Todos somos prisioneros de algo que hicimos en nuestro pasado, es cierto. Tarde o temprano, algo que perpetramos queriendo o sin querer nos pasa factura, en forma de remordimientos, y pechar con ese dolor no es lo peor que puede sucedernos. Lo novedoso de esta era, presidida y dictada por la información y su correspondiente iconografía, es que todos somos rehenes, además, de la imagen que se ha ido formando en la memoria digital colectiva, haya existido en la realidad o no, porque los píxeles con que la hemos creado proceden de datos acumulados en torno al personaje que no siempre son fidedignos. Cuando el individuo en cuestión ha vivido lo suficiente, es probable, sin embargo, que le haya dado tiempo a introducir datos falsos en nuestra memoria.

Por ello es de agradecer que Manuel Fraga Iribarne (más Iribarne que nunca, por cierto) haya regresado a las inoportunas caudilladas, borrando de un cartuchazo la digitalización interesada de su entrañable figura crepuscular. Resulta confortante que, por una vez, los hechos, pasando por encima de la información inducida, se acoplen a la memoria que tengo de Fraga, y conmigo alguna otra gente. Ese hombre, vestido para cazar perdices, alternando en los montes con señores de su ambiente y confianza, encaja muy bien con mi propio recuerdo de Fraga, una mezcla de fragmentos de la calle es mía, ráfagas de los muertos de Vitoria, todos los relicarios de su etapa como ministro del Interior, y añadan a eso ciertas evocaciones personales, que seguro que comparten muchos colegas de mi generación: retazos de cierres de publicaciones e inhabilitaciones profesionales impuestas al amparo de su Ley de Prensa.

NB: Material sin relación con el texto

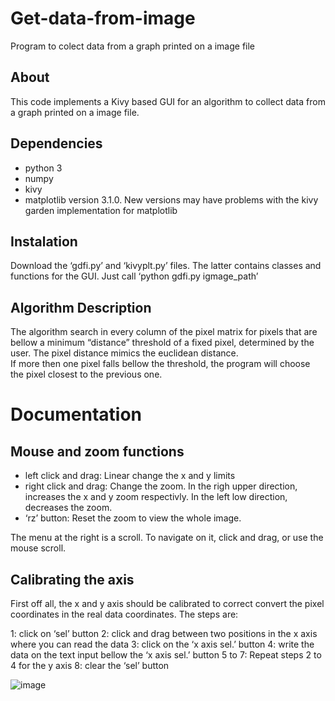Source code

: # Get-data-from-image
Program to colect data from a graph printed on a image file

## About

This code implements a Kivy based GUI for an algorithm to collect data from a graph printed on a image file.

## Dependencies
- python 3
- numpy
- kivy
- matplotlib version 3.1.0. New versions may have problems with the kivy garden implementation for matplotlib

## Instalation

Download the ‘gdfi.py’ and ‘kivyplt.py’ files. The latter contains classes and functions for the GUI.
Just call ‘python gdfi.py igmage_path’

## Algorithm Description

The algorithm search in every column of the pixel matrix for pixels that are bellow a minimum “distance” threshold of a fixed pixel, determined by the user. The pixel distance mimics the euclidean distance.  
If more then one pixel falls bellow the threshold, the program will choose the pixel closest to the previous one.

# Documentation

## Mouse and zoom functions

- left click and drag: Linear change the x and y limits
- right click and drag: Change the zoom. In the righ upper direction, increases the x and y zoom respectivly. In the left low direction, decreases the zoom.
- ‘rz’ button: Reset the zoom to view the whole image.

The menu at the right is a scroll. To navigate on it, click and drag, or use the mouse scroll.

## Calibrating the axis

First off all, the x and y axis should be calibrated to correct convert the pixel coordinates in the real data coordinates. The steps are:

1: click on ‘sel’ button
2: click and drag between two positions in the x axis where you can read the data
3: click on the ‘x axis sel.’ button
4: write the data on the text input bellow the ‘x axis sel.’ button
5 to 7: Repeat steps 2 to 4 for the y axis
8: clear the ‘sel’ button

![image](https://user-images.githubusercontent.com/78453361/118064260-0b77a980-b371-11eb-8aaf-4169a6930136.png)

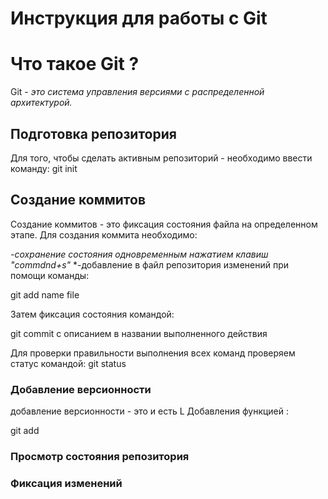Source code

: # **Инструкция для работы с Git** 

# Что такое Git ?
Git - *это система управления версиями с распределенной архитектурой.*

## Подготовка репозитория
Для того, чтобы сделать активным репозиторий - необходимо ввести команду:
git init
## Создание коммитов
Создание коммитов - это фиксация состояния файла на определенном этапе. Для создания коммита необходимо:
    
    
    
*-сохранение состояния одновременным нажатием клавиш "commdnd+s"*
*-добавление в файл репозитория изменений при помощи команды:

git add  name file

Затем фиксация состояния командой:

git commit с описанием в названии выполненного действия

Для проверки правильности выполнения всех команд проверяем статус командой: 
git status
### Добавление версионности
добавление версионности - это и есть L
Добавления функцией 
:

git add

### Просмотр состояния репозитория


### Фиксация изменений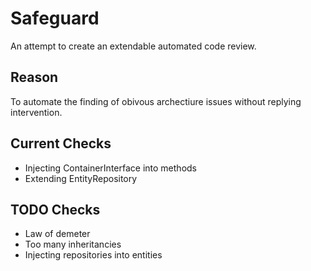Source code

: # Safeguard

An attempt to create an extendable automated code review.

## Reason

To automate the finding of obivous archectiure issues without replying intervention.

## Current Checks

* Injecting ContainerInterface into methods
* Extending EntityRepository

## TODO Checks

* Law of demeter
* Too many inheritancies
* Injecting repositories into entities

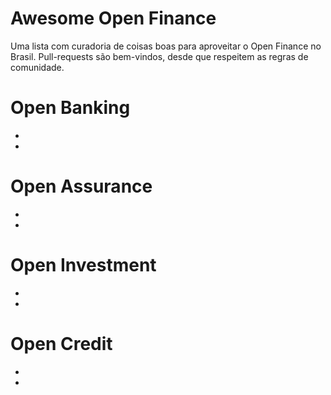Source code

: # Awesome Open Finance

Uma lista com curadoria de coisas boas para aproveitar o Open Finance no Brasil. Pull-requests são bem-vindos, desde que respeitem as regras de comunidade.

# Open Banking
- 
- 

# Open Assurance
- 
- 

# Open Investment
- 
- 

# Open Credit
- 
- 
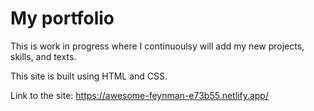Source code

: # My portfolio

This is work in progress where I continuoulsy will add my new projects, skills, and texts.

This site is built using HTML and CSS.

Link to the site:
https://awesome-feynman-e73b55.netlify.app/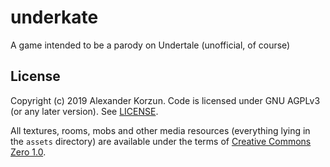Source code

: # underkate
A game intended to be a parody on Undertale (unofficial, of course)

## License
Copyright (c) 2019 Alexander Korzun.
Code is licensed under GNU AGPLv3 (or any later version). See
[LICENSE](LICENSE).

All textures, rooms, mobs and other media resources (everything lying in
the `assets` directory) are available under the
terms of [Creative Commons Zero 1.0](assets/COPYING.media).
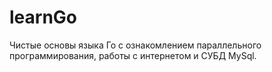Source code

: # learnGo
Чистые основы языка Го с ознакомлением параллельного программирования, работы с интернетом и СУБД MySql. 
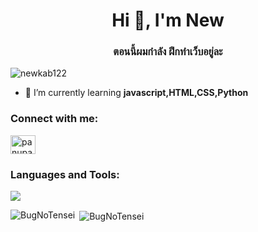 <h1 align="center">Hi 👋, I'm New</h1>
<h3 align="center">ตอนนี้ผมกำลัง ฝึกทำเว็บอยู่ละ</h3>

<p align="left"> <img src="https://komarev.com/ghpvc/?username=Newkab122&color=blueviolet&style=plastice&abbreviated=true" alt="newkab122" /> </p>

- 🌱 I’m currently learning **javascript,HTML,CSS,Python**

<h3 align="left">Connect with me:</h3>
<p align="left">
<a href="https://www.hackerrank.com/panupatnewkab12" target="blank"><img align="center" src="https://raw.githubusercontent.com/rahuldkjain/github-profile-readme-generator/master/src/images/icons/Social/hackerrank.svg" alt="panupatnewkab12" height="30" width="40" /></a>
</p>

<h3 align="left">Languages and Tools:</h3>
<p align="left">
  <a href="https://skillicons.dev">
    <img src="https://skillicons.dev/icons?i=html,css,js,python&theme=light" />
  </a>
</p>
<p><img align="left" src="https://github-readme-stats.vercel.app/api/top-langs?username=BugNoTensei&show_icons=true&locale=en&layout=compact&theme=react" alt="BugNoTensei" /></p>

<p>&nbsp;<img align="center" src="https://github-readme-stats.vercel.app/api?username=BugNoTensei&show_icons=true&locale=en&theme=react&hide=contribs,prs" alt="BugNoTensei" /></p>
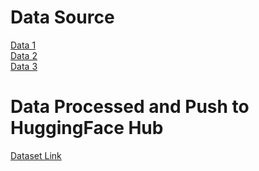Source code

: # Data Source

[Data 1](https://www.kaggle.com/datasets/gargmanas/sentimental-analysis-for-tweets) \
[Data 2](https://huggingface.co/datasets/ShreyaR/DepressionDetection/blob/main/depression_dataset_reddit_twitter.csv) \
[Data 3](https://huggingface.co/datasets/joangaes/depression/blob/main/clean_encoded_df.csv)

# Data Processed and Push to HuggingFace Hub

[Dataset Link](https://huggingface.co/datasets/ziq/depression_tweet)

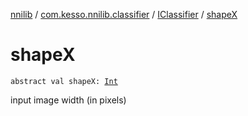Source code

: [nnilib](../../index.md) / [com.kesso.nnilib.classifier](../index.md) / [IClassifier](index.md) / [shapeX](./shape-x.md)

# shapeX

`abstract val shapeX: `[`Int`](https://kotlinlang.org/api/latest/jvm/stdlib/kotlin/-int/index.html)

input image width (in pixels)

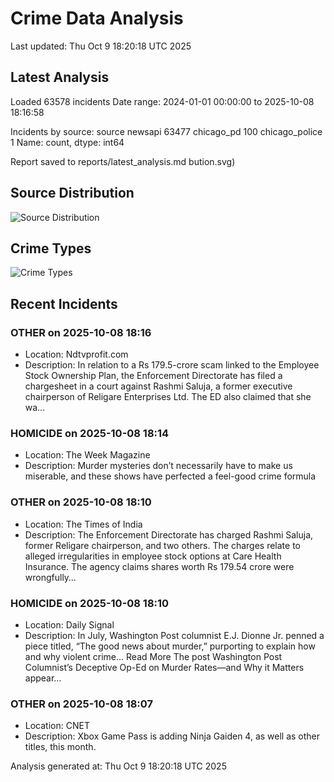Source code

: # Crime Data Analysis
Last updated: Thu Oct  9 18:20:18 UTC 2025

## Latest Analysis

Loaded 63578 incidents
Date range: 2024-01-01 00:00:00 to 2025-10-08 18:16:58

Incidents by source:
source
newsapi           63477
chicago_pd          100
chicago_police        1
Name: count, dtype: int64

Report saved to reports/latest_analysis.md
bution.svg)

## Source Distribution
![Source Distribution](images/source_distribution.svg)

## Crime Types
![Crime Types](images/crime_types.svg)

## Recent Incidents

### OTHER on 2025-10-08 18:16
- Location: Ndtvprofit.com
- Description: In relation to a Rs 179.5-crore scam linked to the Employee Stock Ownership Plan, the Enforcement Directorate has filed a chargesheet in a court against Rashmi Saluja, a former executive chairperson of Religare Enterprises Ltd. The ED also claimed that she wa…


### HOMICIDE on 2025-10-08 18:14
- Location: The Week Magazine
- Description: Murder mysteries don’t necessarily have to make us miserable, and these shows have perfected a feel-good crime formula


### OTHER on 2025-10-08 18:10
- Location: The Times of India
- Description: The Enforcement Directorate has charged Rashmi Saluja, former Religare chairperson, and two others. The charges relate to alleged irregularities in employee stock options at Care Health Insurance. The agency claims shares worth Rs 179.54 crore were wrongfully…


### HOMICIDE on 2025-10-08 18:10
- Location: Daily Signal
- Description: In July, Washington Post columnist E.J. Dionne Jr. penned a piece titled, “The good news about murder,” purporting to explain how and why violent crime... Read More
The post Washington Post Columnist’s Deceptive Op-Ed on Murder Rates—and Why it Matters appear…


### OTHER on 2025-10-08 18:07
- Location: CNET
- Description: Xbox Game Pass is adding Ninja Gaiden 4, as well as other titles, this month.

Analysis generated at: Thu Oct  9 18:20:18 UTC 2025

En una cacería tenía que estar, precisamente, Manuel Fraga Iribarne. Qué escenario tan de sus viejos tiempos. Por encima del bien y del mal, esquivando el fastidioso deber de enfrentarse a sus maltratados paisanos, esperando para reaparecer el momento en que podría repartir entre ellos limosnas, como hace en las campañas electorales: un asfaltado en tal pueblo, luz en tal carretera. Señor de la derecha, para siempre, de ahora en adelante fijado en el inconsciente colectivo: vestido de verde austriaco, empuñando la escopeta nacional.